Kajal Kumari

Personal information
- Nationality: Indian

Sport
- Country: India
- Sport: carrom

Medal record
Representing India
Women's carrom
Carrom World Cup
| Gold medal – first place | 2014 Male | team |
| Gold medal – first place | 2018 Chuncheon | team |
| Bronze medal – third place | 2014 Male | singles |
Carrom World Championship
| Gold medal – first place | 2016 Birmingham | team |
| Gold medal – first place | 2016 Birmingham | doubles |

= Kajal Kumari =

Indian female carrom player (born 1999)

Kajal Kumari (born 1999) is an Indian female carrom player who represents India internationally and also works as an officer at the Indian Oil. During the 2018 Carrom World Cup, she created history by becoming the first ever woman to clinch the overall combined Swiss League title after defeating defending Swiss League champion Chamil Cooray of Sri Lanka in the combined Swiss League final.

== Career ==
She started playing carrom in 2005 and also went onto compete in state level carrom championships. Kajal Kumari later emerged as one of the finest carrom players in the state level competitions and went onto represent India at Carrom World Championships and in the Carrom World Cup tournaments.

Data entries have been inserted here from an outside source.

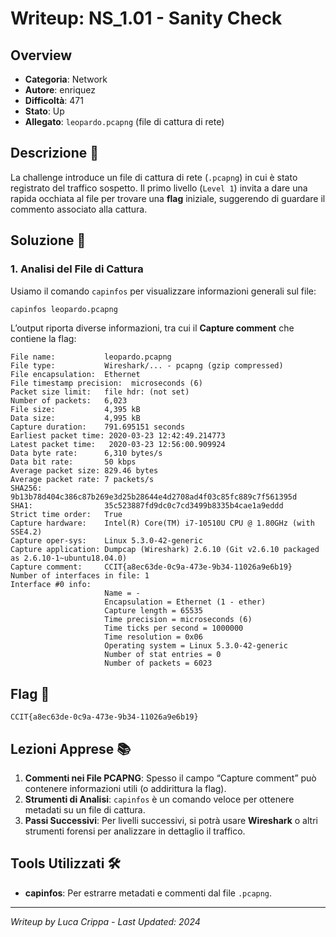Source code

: # Writeup: NS_1.01 - Sanity Check

## Overview
- **Categoria**: Network  
- **Autore**: enriquez  
- **Difficoltà**: 471  
- **Stato**: Up  
- **Allegato**: `leopardo.pcapng` (file di cattura di rete)

## Descrizione 📝
La challenge introduce un file di cattura di rete (`.pcapng`) in cui è stato registrato del traffico sospetto. Il primo livello (`Level 1`) invita a dare una rapida occhiata al file per trovare una **flag** iniziale, suggerendo di guardare il commento associato alla cattura.

## Soluzione 🎯

### 1. Analisi del File di Cattura
Usiamo il comando `capinfos` per visualizzare informazioni generali sul file:
```bash
capinfos leopardo.pcapng
```
L’output riporta diverse informazioni, tra cui il **Capture comment** che contiene la flag:

```
File name:           leopardo.pcapng
File type:           Wireshark/... - pcapng (gzip compressed)
File encapsulation:  Ethernet
File timestamp precision:  microseconds (6)
Packet size limit:   file hdr: (not set)
Number of packets:   6,023
File size:           4,395 kB
Data size:           4,995 kB
Capture duration:    791.695151 seconds
Earliest packet time: 2020-03-23 12:42:49.214773
Latest packet time:   2020-03-23 12:56:00.909924
Data byte rate:      6,310 bytes/s
Data bit rate:       50 kbps
Average packet size: 829.46 bytes
Average packet rate: 7 packets/s
SHA256:              9b13b78d404c386c87b269e3d25b28644e4d2708ad4f03c85fc889c7f561395d
SHA1:                35c523887fd9dc0c7cd3499b8335b4cae1a9eddd
Strict time order:   True
Capture hardware:    Intel(R) Core(TM) i7-10510U CPU @ 1.80GHz (with SSE4.2)
Capture oper-sys:    Linux 5.3.0-42-generic
Capture application: Dumpcap (Wireshark) 2.6.10 (Git v2.6.10 packaged as 2.6.10-1~ubuntu18.04.0)
Capture comment:     CCIT{a8ec63de-0c9a-473e-9b34-11026a9e6b19}
Number of interfaces in file: 1
Interface #0 info:
                     Name = -
                     Encapsulation = Ethernet (1 - ether)
                     Capture length = 65535
                     Time precision = microseconds (6)
                     Time ticks per second = 1000000
                     Time resolution = 0x06
                     Operating system = Linux 5.3.0-42-generic
                     Number of stat entries = 0
                     Number of packets = 6023

```

## Flag 🏁
```
CCIT{a8ec63de-0c9a-473e-9b34-11026a9e6b19}
```

## Lezioni Apprese 📚
1. **Commenti nei File PCAPNG**: Spesso il campo “Capture comment” può contenere informazioni utili (o addirittura la flag).  
2. **Strumenti di Analisi**: `capinfos` è un comando veloce per ottenere metadati su un file di cattura.  
3. **Passi Successivi**: Per livelli successivi, si potrà usare **Wireshark** o altri strumenti forensi per analizzare in dettaglio il traffico.

## Tools Utilizzati 🛠️
- **capinfos**: Per estrarre metadati e commenti dal file `.pcapng`.

---

*Writeup by Luca Crippa - Last Updated: 2024*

Kajal was part of the Indian women's carrom squad which won the 2014 Carrom World Cup title defeating Sri Lanka in the final. She also secured bronze medal in the women's singles at the 2014 World Cup with gold medal eventually secured by fellow Indian Rashmi Kumari. She became champion at the 2015 ICF Cup defeating fellow Indian Tuba Sehar in the final. Kajal Kumari was also one of the key members of the Indian team which won the 2016 Carrom World Championship beating India in the final and also won the women's doubles with S Apoorva.

She also played a pivotal role in India's defense at the 2018 Carrom World Cup where India thrashed Sri Lanka 3-0 in the final.